NAME
Lingua::EN::WSD::CorpusBased - Word Sense Disambiguation using a domain corpus
SYNOPSIS
my $wn = WordNet::QueryData->new;
my $corpus = Lingua::EN::WSD::CorpusBased::Corpus->new('corpus' => $corpusFile,
'wnref' => $wn);
my $wsd = Lingua::EN::WSD::CorpusBased->new('wnref' => $wn,
'cref' => $corpus)
print join(', ',@{$wsd->wsd($term)});
DESCRIPTION
This Module allows a disambiguation of word senses based on a domain corpus. The system works based on the assumption, that in one corpus, only one sense of a word is used. Basically, we count for each sense the number of occurrences of one of its synonyms. The one with the highest number is then the right one.
Corpus
The corpus is managed by an additional module Lingua::EN::WSD::CorpusBased::Corpus. It stores the corpus and allows a fast access to its sentences. You should look into the documentation of the corpus module, since it expects the corpus to be in a preprocessed state.
METHODS
- new
-
Creates a new object. Takes a couple of arguments:
wnref A reference to a WordNet::QueryData object. Obligatory.
cref A reference to a Corpus object. Obligatory.
debug A switch for the debug mode of the object. Optional, default: 0.

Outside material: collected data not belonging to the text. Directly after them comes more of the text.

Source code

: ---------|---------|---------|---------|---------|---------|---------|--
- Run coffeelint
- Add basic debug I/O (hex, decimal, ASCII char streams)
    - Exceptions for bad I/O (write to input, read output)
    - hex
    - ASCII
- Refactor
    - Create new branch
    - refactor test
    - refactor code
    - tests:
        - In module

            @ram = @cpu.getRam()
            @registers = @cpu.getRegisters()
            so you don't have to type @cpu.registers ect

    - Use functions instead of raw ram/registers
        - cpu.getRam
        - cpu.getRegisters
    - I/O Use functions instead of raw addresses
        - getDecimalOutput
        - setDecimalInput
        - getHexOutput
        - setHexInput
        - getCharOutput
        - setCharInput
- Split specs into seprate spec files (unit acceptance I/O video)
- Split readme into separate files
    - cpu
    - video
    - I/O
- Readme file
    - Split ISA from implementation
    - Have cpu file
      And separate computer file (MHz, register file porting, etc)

stem If you set this switch to 1, the term in question will be lemmatized using the stem module. If set to 0, only the original term will be sent to WordNet. In this case, it is possible that no WordNet entry is found for the term, leading to an empty list returned by the wsd-method. Optional, default: 1.
strict Controls whether the algorithm returns all senses or no sense in cases where they all are weighted equally. This happens especially, if the terms are not mentioned at all in the corpus (in which case I would recommend a larger corpus). Optional, default: 0.
hyponyms Controls whether we use not only synonyms, but also hyponyms. Optional, default 1
hypernyms Controls whether we use not only synonyms, but also hypernyms. Optional, default 1.
- wsd
-
The method for doing the word sense disambiguation. Returns a reference to a list of senses which seem the most probable for the given term. This can be the empty list (depends on your settings for 'strict').
term The term you want to disambiguate. Required.
- debug
-
Returns true, if the object is in debug mode.
Internal Methods
- init
-
Internal method. Prepares the object for a disambiguation run. Is automatically called by the method wsd. Has to be called before any call of sense, because it does some preprocessing. Takes one parameter.
term The term in question. Required.
- sense
-
Internal method. Iterates over all senses of the given term and returns a reference to a list of the best senses.
- v
-
Internal method. Calculates the weight for a synset as sense of the given term.
- count
-
Internal method. Just a wrapper for the appropriate method of the corpus-object. Returns the number of occurrences.
- hyponyms
-
Internal method. Returns a list of hyponyms (synsets) for a given (as argument) word.
- hypernyms
-
Internal method. Returns a list of hypernyms (synsets) for a given (as argument) word.
- synonyms
-
Internal method. Returns a list of synonyms for a word, which is given as a an argument. The returned list contains words, not synsets.
- synsets
-
Internal method. Returns a reference to a list of synsets for the given term. This list includes all possible part of speeches (as long as they are defined in WordNet).
- term_replace
-
Internal method. Returns the term in question after replacing the last word with the second argument. The returned string has underscores instead of spaces.
- head
-
Internal method. Returns the grammatical head of the term. In case of multi-word expressions, this is the last word of the expression, otherwise it's the word itself.
- term
-
Internal method. Returns the term in question with underscores instead of spaces.
BUGS
None so far. If you find some, please report them to me, reiter@cpan.org.
TODO
A lot more useful debug output
More detailed documentation
Making more methods externally useful, allowing a more flexible use of the module.
COPYRIGHT
Copyright (c) 2006 by Nils Reiter.
This module is free software; you can redistribute it and/or modify it under the same terms as Perl itself.